▶ _PROBLEM_: Provide only the number of lines below that contain the word "stats".

▶ _WORKING DATA_:
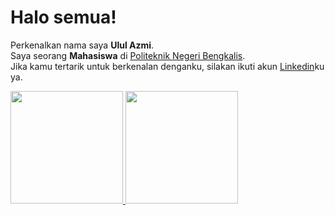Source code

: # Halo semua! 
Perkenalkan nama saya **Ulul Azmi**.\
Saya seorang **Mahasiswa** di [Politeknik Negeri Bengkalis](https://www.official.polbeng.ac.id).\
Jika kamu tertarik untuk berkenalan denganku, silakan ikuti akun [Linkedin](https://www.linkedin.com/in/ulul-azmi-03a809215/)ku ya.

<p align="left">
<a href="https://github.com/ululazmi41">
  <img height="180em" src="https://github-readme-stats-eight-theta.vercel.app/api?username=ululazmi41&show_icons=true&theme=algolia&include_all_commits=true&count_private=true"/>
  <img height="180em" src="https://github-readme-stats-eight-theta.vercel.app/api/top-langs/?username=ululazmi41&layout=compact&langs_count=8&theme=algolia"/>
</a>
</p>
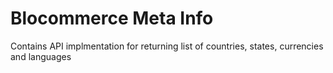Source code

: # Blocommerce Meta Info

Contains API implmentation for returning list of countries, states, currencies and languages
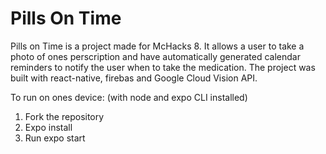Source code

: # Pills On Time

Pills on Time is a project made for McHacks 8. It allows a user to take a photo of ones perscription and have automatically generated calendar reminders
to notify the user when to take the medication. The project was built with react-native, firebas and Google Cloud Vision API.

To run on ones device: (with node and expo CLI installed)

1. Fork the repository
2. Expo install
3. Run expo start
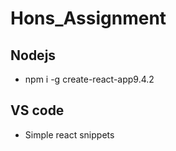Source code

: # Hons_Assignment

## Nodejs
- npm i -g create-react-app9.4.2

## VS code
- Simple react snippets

▶ _SOLUTION FOR THIS TASK_: 2